For most people, the annual spectacle of amazing lights with the familiar crackling sounds of fireworks displays greeted the start of the year 2016 in its usual glorious fashion. But for the Chinese, the Year of the Red Monkey is celebrated in February, through modern, authentic practices deeply rooted in tradition and history that truly proclaim Kung Hei Fat Choi.
In Hong Kong, Taiwan, and China, celebrating the New Year is more than just a phenomenal social affair with an abundance of food and beverage to last until sunrise, as their celebrations continue to showcase the essential parts as to truly why the rest of the world has come to love the monumental event.
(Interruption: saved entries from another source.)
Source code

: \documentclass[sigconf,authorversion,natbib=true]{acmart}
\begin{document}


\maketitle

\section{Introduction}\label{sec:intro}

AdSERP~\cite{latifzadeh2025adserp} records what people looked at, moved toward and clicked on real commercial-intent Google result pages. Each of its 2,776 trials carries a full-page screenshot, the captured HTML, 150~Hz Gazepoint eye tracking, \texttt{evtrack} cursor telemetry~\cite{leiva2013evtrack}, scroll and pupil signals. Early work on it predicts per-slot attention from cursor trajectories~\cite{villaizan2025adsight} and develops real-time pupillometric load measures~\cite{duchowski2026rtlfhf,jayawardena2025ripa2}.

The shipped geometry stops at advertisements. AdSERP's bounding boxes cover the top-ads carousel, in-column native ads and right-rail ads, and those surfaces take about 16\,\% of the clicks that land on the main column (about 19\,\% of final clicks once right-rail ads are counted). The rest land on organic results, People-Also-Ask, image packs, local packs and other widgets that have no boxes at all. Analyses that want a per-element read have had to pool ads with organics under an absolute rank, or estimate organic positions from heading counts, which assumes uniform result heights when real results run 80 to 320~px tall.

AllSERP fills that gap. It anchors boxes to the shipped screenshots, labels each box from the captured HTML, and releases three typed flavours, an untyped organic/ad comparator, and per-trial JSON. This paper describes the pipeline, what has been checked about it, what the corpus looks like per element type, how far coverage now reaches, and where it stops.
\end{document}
Hong Kong offers a lot more than its countless high-end stores, side-street food havens, and tantalizing night life. As the city turns bright red, its annual Chinese New Year Parade amazes as it transforms into a magical place of lights and sounds. Sacred temples get packed with pilgrims who pray for good fortune, while the festive markets offer only the best finds, ranging from classic to auspicious souvenirs, catering to people’s varying preferences.
Adding to the festive mood are local and international acts, such as the Hong Kong Pulse 3D Light Show, where electrifying audio-visual effects accompany magnificent lights, projected on the iconic buildings of the Hong Kong Cultural Centre. One can also head over to the Lam Tsuen Wishing Square to write well wishes on colorful paper and hang them on the Lam Tsuen Wishing Trees. Those who want to try their luck in the New Year can visit Hong Kong’s horse race tracks, but the prestigious Parade of Floats will always be the highlight of the celebration with its picture-perfect fireworks show at the harbor.
Up in the northern part of Taiwan is Pingxi district, home of the famous Pingxi Sky Lantern Festival—a visual treat for those looking to experience a different Chinese New Year. This festival offers a panoramic view of thousands of lanterns floated into the night sky. According to folklore, each glow represents the people’s prayers and the purification of their souls, ultimately promoting the country’s spirit.
Down south, a complementary event takes place in Yanshui’s Beehive Fireworks Festival where thousands of fireworks go off at the same time to resemble thousands of bees streaming out of hives. This festival, another mesmerizing visual event, traces back its roots to the folk and religious tradition of ridding off bad spirits and misfortune in the district.
Both festivities are prominent attractions during Chinese New Year celebrations. More than the stunning view of thousands of lanterns and fireworks that were once unimaginable, the messages that come with these glows and explosions are also gratifying to the soul.
In Beijing, China, young flying acrobats, professional orchestra singers, musicians, and alluring dancers exhibiting traditional performances, are among the headliners of a different way of celebrating the New Year—China’s Lunar New Year Gala Night. In this highly-publicized showcase, millions of people witness various glamorized acts through a variety show broadcasted worldwide.
However, despite its “unconventional” platform, the Gala still speaks of tradition. It is also a celebration of China’s rich cultural history, promoting an appreciation of what has gone and the hopeful anticipation for a prosperous year to come.
Apart from the Gala, a trip to China is not complete without a few other stops in the Great Wall of China and the Forbidden City, among others.